LED grow lights are widly used in plant growing. Since photosynthesis is preferentially driven by specific bands of red and blue light, LEDs offer the opportunity to provide energy of the required wavelengths without wasting any of the output on wavelengths that are not useful for photosynthesis. In theory at least, this should make red, blue or red blue led grow lights less expensive than white LED lights because additional steps have to be taken to get an LED device to emit white light.
The red LED occupies a special place in the history of LED. Before the invention of LEDs in 1962, other LEDs under study emitted light that was invisible to the human eye (eg in the infrared range).

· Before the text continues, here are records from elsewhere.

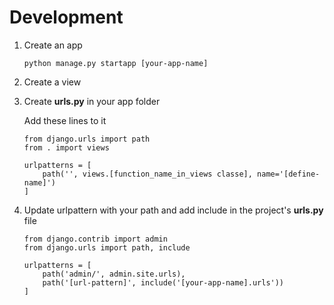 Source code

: # Development

1. Create an app

    ```
    python manage.py startapp [your-app-name]
    ```
2. Create a view

3. Create **urls.py** in your app folder
    
    Add these lines to it
    ```
    from django.urls import path
    from . import views
    
    urlpatterns = [
        path('', views.[function_name_in_views classe], name='[define-name]')
    ]
    ```

4. Update urlpattern with your path and add include in the project's **urls.py** file
    
    ```
    from django.contrib import admin
    from django.urls import path, include
    
    urlpatterns = [
        path('admin/', admin.site.urls),
        path('[url-pattern]', include('[your-app-name].urls'))
    ]
    ```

It was Nick Holonyak (Jr.) who proposed a method for synthesizing gallium arsenide phosphide, which is the first useful visible light LED. Even so, red LEDs were initially largely scientific curiosity and research topics due to their high costs (hundreds of dollars each), and LEDs have not reached an economically feasible price point in the past decade.
Plants like red light with a wavelength of about 640 to 675 nanometers (nm). As it happens, LEDs with this range of output are readily available, and in particular there are two very suitable for growing lighting applications. They are super red light (660 nm) made of gallium aluminum arsenide, and high-efficiency red light (635 nm) made of gallium arsenide and gallium phosphide.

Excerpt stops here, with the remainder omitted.